## Task data
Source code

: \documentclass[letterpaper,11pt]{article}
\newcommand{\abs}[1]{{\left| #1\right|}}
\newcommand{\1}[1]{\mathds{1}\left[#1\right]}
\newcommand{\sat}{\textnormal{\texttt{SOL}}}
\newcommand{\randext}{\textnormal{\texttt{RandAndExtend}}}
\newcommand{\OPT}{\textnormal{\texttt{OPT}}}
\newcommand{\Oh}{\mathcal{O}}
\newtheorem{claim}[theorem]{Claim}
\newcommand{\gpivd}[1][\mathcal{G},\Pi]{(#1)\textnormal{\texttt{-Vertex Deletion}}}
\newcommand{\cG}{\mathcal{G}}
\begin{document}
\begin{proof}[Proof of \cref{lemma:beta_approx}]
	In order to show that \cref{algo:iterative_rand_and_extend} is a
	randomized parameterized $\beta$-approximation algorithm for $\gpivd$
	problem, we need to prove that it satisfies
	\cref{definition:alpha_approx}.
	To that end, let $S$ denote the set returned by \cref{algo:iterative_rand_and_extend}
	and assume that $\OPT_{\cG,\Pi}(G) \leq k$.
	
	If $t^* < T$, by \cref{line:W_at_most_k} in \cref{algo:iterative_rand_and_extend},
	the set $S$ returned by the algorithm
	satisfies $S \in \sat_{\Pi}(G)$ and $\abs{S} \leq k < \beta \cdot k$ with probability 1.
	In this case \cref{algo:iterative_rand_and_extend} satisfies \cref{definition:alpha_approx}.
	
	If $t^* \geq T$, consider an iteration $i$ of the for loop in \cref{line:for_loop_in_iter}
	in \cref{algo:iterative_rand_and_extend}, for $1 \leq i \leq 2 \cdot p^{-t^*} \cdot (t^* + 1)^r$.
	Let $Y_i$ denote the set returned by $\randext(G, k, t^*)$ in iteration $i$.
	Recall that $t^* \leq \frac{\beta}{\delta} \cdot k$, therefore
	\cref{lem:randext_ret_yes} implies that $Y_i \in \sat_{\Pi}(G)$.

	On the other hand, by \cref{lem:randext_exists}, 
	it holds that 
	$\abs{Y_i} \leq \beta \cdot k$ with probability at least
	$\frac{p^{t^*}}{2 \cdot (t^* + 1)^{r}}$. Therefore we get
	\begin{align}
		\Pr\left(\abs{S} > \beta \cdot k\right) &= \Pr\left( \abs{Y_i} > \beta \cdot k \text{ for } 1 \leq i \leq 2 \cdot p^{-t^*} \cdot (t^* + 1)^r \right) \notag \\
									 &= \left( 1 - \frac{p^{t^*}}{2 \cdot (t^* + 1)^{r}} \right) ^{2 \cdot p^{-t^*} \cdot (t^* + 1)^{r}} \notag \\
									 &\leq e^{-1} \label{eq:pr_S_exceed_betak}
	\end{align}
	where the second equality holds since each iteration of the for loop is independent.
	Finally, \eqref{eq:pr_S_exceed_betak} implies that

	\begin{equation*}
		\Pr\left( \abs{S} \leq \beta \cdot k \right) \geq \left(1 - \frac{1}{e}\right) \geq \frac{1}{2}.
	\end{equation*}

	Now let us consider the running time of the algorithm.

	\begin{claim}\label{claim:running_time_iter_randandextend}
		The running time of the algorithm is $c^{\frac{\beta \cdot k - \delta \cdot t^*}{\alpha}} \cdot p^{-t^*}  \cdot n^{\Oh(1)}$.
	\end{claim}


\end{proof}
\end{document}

## Your objective
Output only the lines from the one that contains "Let $Y_i$ denote" through the last line of the data above, each restated exactly.

## Solution to this problem
	Let $Y_i$ denote the set returned by $\randext(G, k, t^*)$ in iteration $i$.
	Recall that $t^* \leq \frac{\beta}{\delta} \cdot k$, therefore
	\cref{lem:randext_ret_yes} implies that $Y_i \in \sat_{\Pi}(G)$.

	On the other hand, by \cref{lem:randext_exists}, 
	it holds that 
	$\abs{Y_i} \leq \beta \cdot k$ with probability at least
	$\frac{p^{t^*}}{2 \cdot (t^* + 1)^{r}}$. Therefore we get
	\begin{align}
		\Pr\left(\abs{S} > \beta \cdot k\right) &= \Pr\left( \abs{Y_i} > \beta \cdot k \text{ for } 1 \leq i \leq 2 \cdot p^{-t^*} \cdot (t^* + 1)^r \right) \notag \\
									 &= \left( 1 - \frac{p^{t^*}}{2 \cdot (t^* + 1)^{r}} \right) ^{2 \cdot p^{-t^*} \cdot (t^* + 1)^{r}} \notag \\
									 &\leq e^{-1} \label{eq:pr_S_exceed_betak}
	\end{align}
	where the second equality holds since each iteration of the for loop is independent.
	Finally, \eqref{eq:pr_S_exceed_betak} implies that

	\begin{equation*}
		\Pr\left( \abs{S} \leq \beta \cdot k \right) \geq \left(1 - \frac{1}{e}\right) \geq \frac{1}{2}.
	\end{equation*}

	Now let us consider the running time of the algorithm.

	\begin{claim}\label{claim:running_time_iter_randandextend}
		The running time of the algorithm is $c^{\frac{\beta \cdot k - \delta \cdot t^*}{\alpha}} \cdot p^{-t^*}  \cdot n^{\Oh(1)}$.
	\end{claim}


\end{proof}
\end{document}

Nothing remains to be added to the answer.